Makers of 60 premium chocolate brands have set up special booths at Takashimaya Co., a department store in central Tokyo, where boxes of chocolates costing as much as 10,000-20,000 yen ($84-$168) are selling briskly, helped by Japan's economic recovery.
"There's been a trend the past two or three years for women to buy chocolates for themselves, as a sort of pat on the back for having worked hard," said Takashimaya spokeswoman Yoko Yanagisawa.
That can be on top of what they spend on others.
"I think I'll buy some premium chocolates for myself," said Yoshiko Okajima, a fashionably attired working mother, as she checked out chocolates for herself after spending 7,000 yen on her husband and 8-year-old son.
Tokyo is filled with Valentine Day chocolate adverts in the days leading up to February 14, and some manufacturers rake in about 20-30 percent of their annual sales in a few short weeks.
Until recently, most Japanese women bought cellophane-wrapped sweets in bulk from drugstores to give to colleagues or school friends as an "obligatory chocolate" on Valentine's Day.
A month later on "White Day" men return the favor by giving women gifts -- usually sweets but sometimes lingerie.
Confectionary maker Morozoff Ltd. is widely credited with having introduced Valentine's Day to Japan in a 1936 advertisement for chocolates.
"If we'd been a florist, no doubt we would have tried to sell flowers," Morozoff spokesman Kazuo Kojima said.
Some two decades later, Mary Chocolate Co. Ltd. used Valentine's Day as a sales promotion for its chocolates, in what is generally believed to be the first such commercial endeavour.

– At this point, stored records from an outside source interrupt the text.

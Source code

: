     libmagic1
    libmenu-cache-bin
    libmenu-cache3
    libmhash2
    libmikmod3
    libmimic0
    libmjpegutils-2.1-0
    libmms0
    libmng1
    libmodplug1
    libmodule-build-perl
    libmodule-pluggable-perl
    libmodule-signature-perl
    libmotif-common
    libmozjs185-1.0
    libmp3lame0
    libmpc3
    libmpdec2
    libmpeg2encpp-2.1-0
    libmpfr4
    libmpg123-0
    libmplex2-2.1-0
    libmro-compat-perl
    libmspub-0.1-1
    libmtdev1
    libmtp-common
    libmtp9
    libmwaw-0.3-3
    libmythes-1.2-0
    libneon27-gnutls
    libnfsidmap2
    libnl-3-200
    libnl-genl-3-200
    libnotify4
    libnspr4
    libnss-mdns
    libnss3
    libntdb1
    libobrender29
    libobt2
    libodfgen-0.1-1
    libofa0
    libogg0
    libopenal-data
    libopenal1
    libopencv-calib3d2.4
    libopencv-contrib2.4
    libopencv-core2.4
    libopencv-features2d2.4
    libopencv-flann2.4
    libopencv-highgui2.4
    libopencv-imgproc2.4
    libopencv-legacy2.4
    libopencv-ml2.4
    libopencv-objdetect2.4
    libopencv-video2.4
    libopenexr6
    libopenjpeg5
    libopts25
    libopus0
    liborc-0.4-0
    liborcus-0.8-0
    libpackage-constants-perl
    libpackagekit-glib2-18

The company only sold three chocolate bars during the three-day event in February 1958. Total sales -- 150 yen.
Almost a half-century later, Japan's Valentine Day chocolate sales have blossomed into a 50-billion-yen market.
WORTH IT
Upscale chocolate boutiques have sprouted up all over Tokyo, to cash in on increasingly sophisticated palates.
At Belgium-based Pierre Marcolini in Tokyo's trendy Ginza district a steady flow of customers peer at ribboned gift boxes in a glass display.

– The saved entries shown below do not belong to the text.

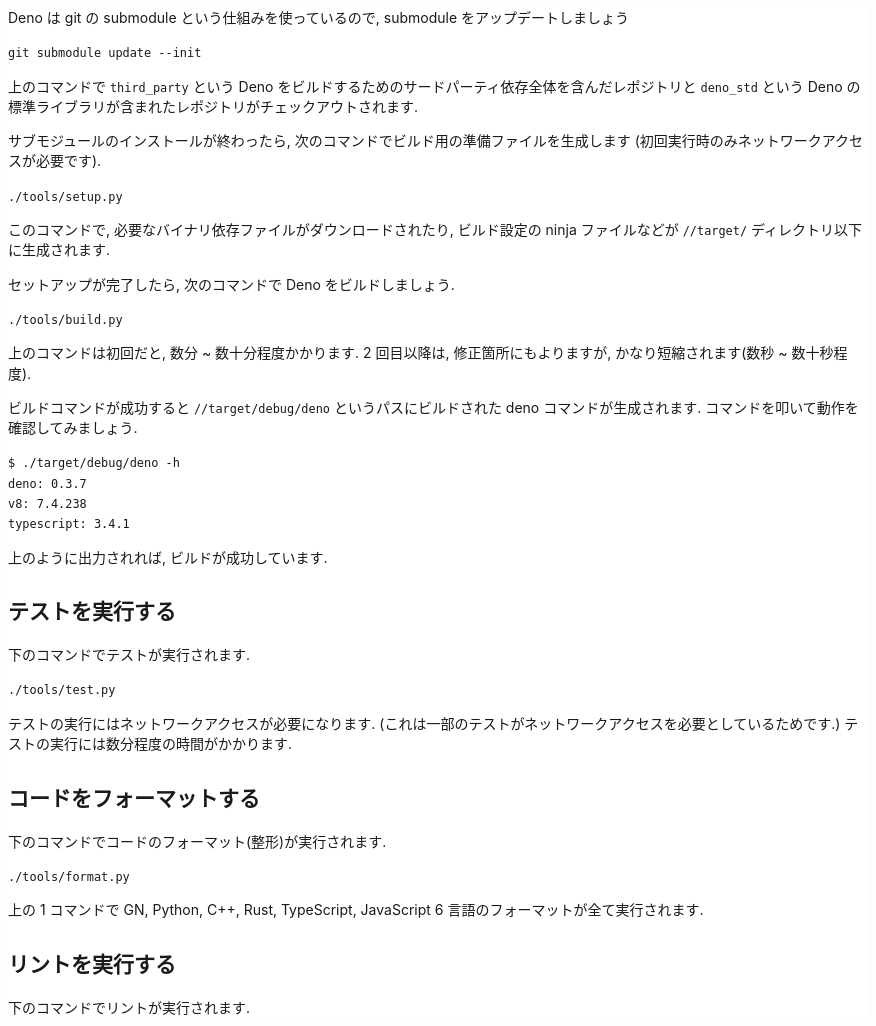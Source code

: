 Deno は git の submodule という仕組みを使っているので, submodule をアップデートしましょう

```
git submodule update --init
```

上のコマンドで `third_party` という Deno をビルドするためのサードパーティ依存全体を含んだレポジトリと `deno_std` という Deno の標準ライブラリが含まれたレポジトリがチェックアウトされます.

サブモジュールのインストールが終わったら, 次のコマンドでビルド用の準備ファイルを生成します (初回実行時のみネットワークアクセスが必要です).

```
./tools/setup.py
```

このコマンドで, 必要なバイナリ依存ファイルがダウンロードされたり, ビルド設定の ninja ファイルなどが `//target/` ディレクトリ以下に生成されます.

セットアップが完了したら, 次のコマンドで Deno をビルドしましょう.

```
./tools/build.py
```

上のコマンドは初回だと, 数分 ~ 数十分程度かかります. 2 回目以降は, 修正箇所にもよりますが, かなり短縮されます(数秒 ~ 数十秒程度).

ビルドコマンドが成功すると `//target/debug/deno` というパスにビルドされた deno コマンドが生成されます. コマンドを叩いて動作を確認してみましょう.

```console
$ ./target/debug/deno -h
deno: 0.3.7
v8: 7.4.238
typescript: 3.4.1
```

上のように出力されれば, ビルドが成功しています.

## テストを実行する

下のコマンドでテストが実行されます.

```console
./tools/test.py
```

テストの実行にはネットワークアクセスが必要になります. (これは一部のテストがネットワークアクセスを必要としているためです.) テストの実行には数分程度の時間がかかります.

## コードをフォーマットする

下のコマンドでコードのフォーマット(整形)が実行されます.

```
./tools/format.py
```

上の 1 コマンドで GN, Python, C++, Rust, TypeScript, JavaScript 6 言語のフォーマットが全て実行されます.

## リントを実行する

下のコマンドでリントが実行されます.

Customers are ushered in by a young woman whose task is to ensure the softly-lit, modest-sized store doesn't get too cramped.

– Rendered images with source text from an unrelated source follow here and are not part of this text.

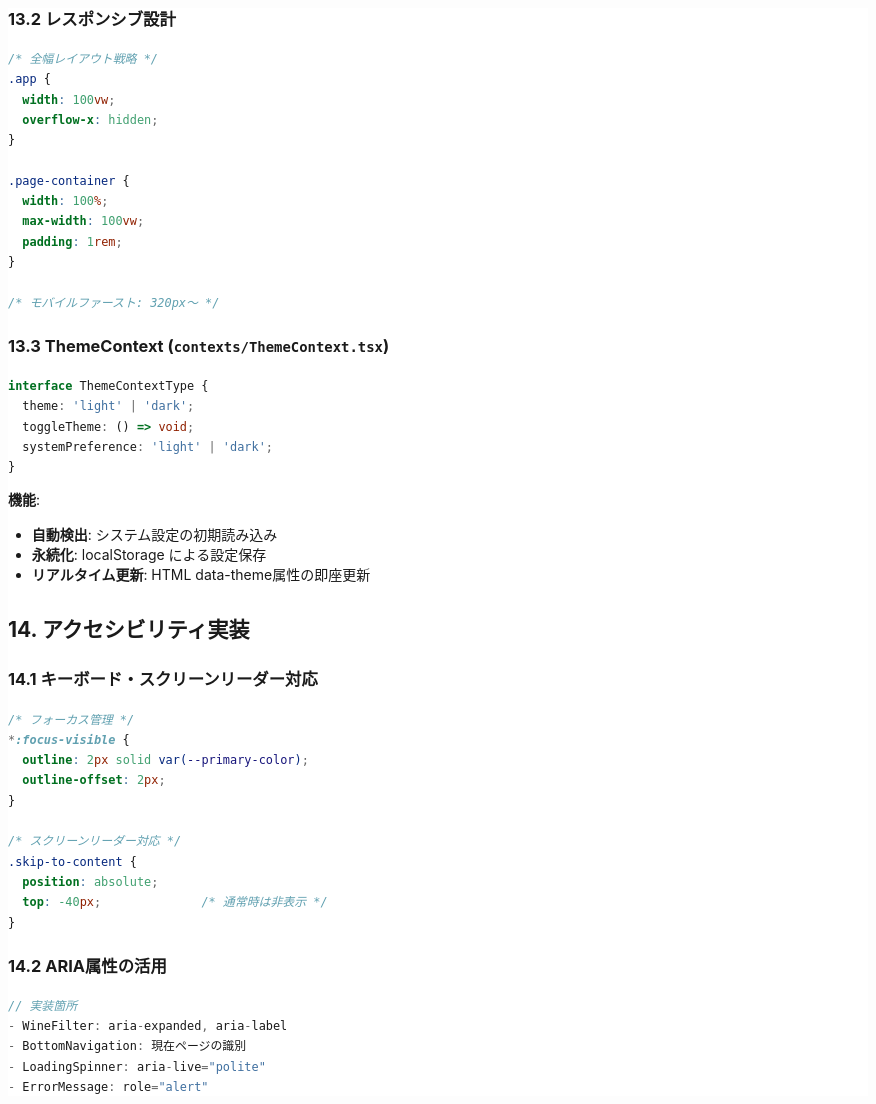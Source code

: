 ### 13.2 レスポンシブ設計
```css
/* 全幅レイアウト戦略 */
.app {
  width: 100vw;
  overflow-x: hidden;
}

.page-container {
  width: 100%;
  max-width: 100vw;
  padding: 1rem;
}

/* モバイルファースト: 320px〜 */
```

### 13.3 ThemeContext (`contexts/ThemeContext.tsx`)
```typescript
interface ThemeContextType {
  theme: 'light' | 'dark';
  toggleTheme: () => void;
  systemPreference: 'light' | 'dark';
}
```

**機能**:
- **自動検出**: システム設定の初期読み込み
- **永続化**: localStorage による設定保存
- **リアルタイム更新**: HTML data-theme属性の即座更新

## 14. アクセシビリティ実装

### 14.1 キーボード・スクリーンリーダー対応
```css
/* フォーカス管理 */
*:focus-visible {
  outline: 2px solid var(--primary-color);
  outline-offset: 2px;
}

/* スクリーンリーダー対応 */
.skip-to-content {
  position: absolute;
  top: -40px;              /* 通常時は非表示 */
}
```

### 14.2 ARIA属性の活用
```typescript
// 実装箇所
- WineFilter: aria-expanded, aria-label
- BottomNavigation: 現在ページの識別
- LoadingSpinner: aria-live="polite"
- ErrorMessage: role="alert"
```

"It is pretty expensive, but I think they are worth the price and I like them," said a 36-year-old junior high school teacher carrying a sweet-filled bag marked with the store's logo.
Such consumers are likely to help Japan's market for chocolate sweets, some 235,487 tonnes in 2004/05, and cocoa, roughly 56,634 tonnes, grow at a modest pace, said Kenji Kaminaga, executive director of the Chocolate & Cocoa Association of Japan.
"I think sales of premium chocolates are definitely helping to support the market," Kaminaga said.
Premium chocolates are often imported from countries like Belgium and France, with imports worth 36.8 billion yen in 2004/05, up about 36 percent from a decade ago, according to association estimates.
Chocolate aficionados are also beginning to favor high-quality sweets with a high cocoa content and complex tastes, achieved by blending bulk beans with prized flavour beans from countries like Venezuela and Ecuador.
Japanese, however, are still modest chocolate consumers by global standards, swallowing about 2.2 kg per person each year, compared to Switzerland's 11.3 kg and Germany's 10.5 kg.